Lettera di contestazione in un turno festivo
Secondo quanto riferito da Falcone, un dipendente di un noto supermercato foggiano avrebbe ricevuto una contestazione disciplinare proprio il 1° maggio, mentre era regolarmente al lavoro. L’errore contestato sarebbe legato a un disguido verificatosi durante un turno particolarmente stressante, in un contesto già noto per la carenza di personale.
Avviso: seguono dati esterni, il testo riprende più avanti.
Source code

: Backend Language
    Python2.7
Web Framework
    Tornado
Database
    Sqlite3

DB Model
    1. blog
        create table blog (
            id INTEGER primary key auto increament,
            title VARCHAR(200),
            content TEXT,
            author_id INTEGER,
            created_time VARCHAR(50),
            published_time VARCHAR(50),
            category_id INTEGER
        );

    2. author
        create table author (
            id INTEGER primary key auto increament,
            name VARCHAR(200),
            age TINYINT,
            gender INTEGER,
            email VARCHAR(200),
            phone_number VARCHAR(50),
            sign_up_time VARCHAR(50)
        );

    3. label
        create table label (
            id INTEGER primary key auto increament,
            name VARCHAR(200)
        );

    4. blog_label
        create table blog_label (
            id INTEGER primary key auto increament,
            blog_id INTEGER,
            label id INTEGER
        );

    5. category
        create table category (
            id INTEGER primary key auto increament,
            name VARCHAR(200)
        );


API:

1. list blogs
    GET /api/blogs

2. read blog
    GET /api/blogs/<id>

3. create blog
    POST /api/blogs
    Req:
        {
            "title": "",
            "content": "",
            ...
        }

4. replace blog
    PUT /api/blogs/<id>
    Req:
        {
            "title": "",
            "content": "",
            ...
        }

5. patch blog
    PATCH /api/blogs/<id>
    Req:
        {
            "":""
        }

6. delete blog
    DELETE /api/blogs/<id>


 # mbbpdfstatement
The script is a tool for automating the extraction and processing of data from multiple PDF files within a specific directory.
“Una situazione non nuova – scrive la segnalante – frutto di una scelta aziendale precisa: non assumere nuove risorse, scaricando così tutto il peso operativo su chi resta”. Un errore umano, figlio della pressione e della fatica, sanzionato con una lettera formale nel giorno simbolicamente più importante per i lavoratori.
La festa che diventa beffa
“C’è un’evidente contraddizione in questa vicenda – aggiunge Falcone –. Si celebra il lavoro, ma si penalizza il lavoratore. Si invoca produttività, ma si nega dignità”. La responsabilità dell’errore non sarebbe stata condivisa, né compresa nel contesto organizzativo in cui è maturata, lasciando il lavoratore solo di fronte al peso della colpa.
Un appello ai sindacati e ai media locali
La vicenda, pur riguardando un singolo episodio, viene letta come simbolo di un sistema che sfrutta, punisce e dimentica. Da qui l’appello di Falcone alle organizzazioni sindacali e ai media locali, affinché “intervengano per tutelare i diritti di chi ogni giorno, silenziosamente, sostiene il peso del commercio e della distribuzione”.
“È tempo di chiederci – conclude – cosa significa davvero festeggiare il lavoro. E se il prezzo della produttività debba sempre ricadere su chi ha meno voce”.
La denuncia arriva forte e chiara, proprio nel giorno che dovrebbe celebrare la dignità e il valore del lavoro. E lascia aperta una domanda urgente: dove finisce la produttività e dove inizia il rispetto umano?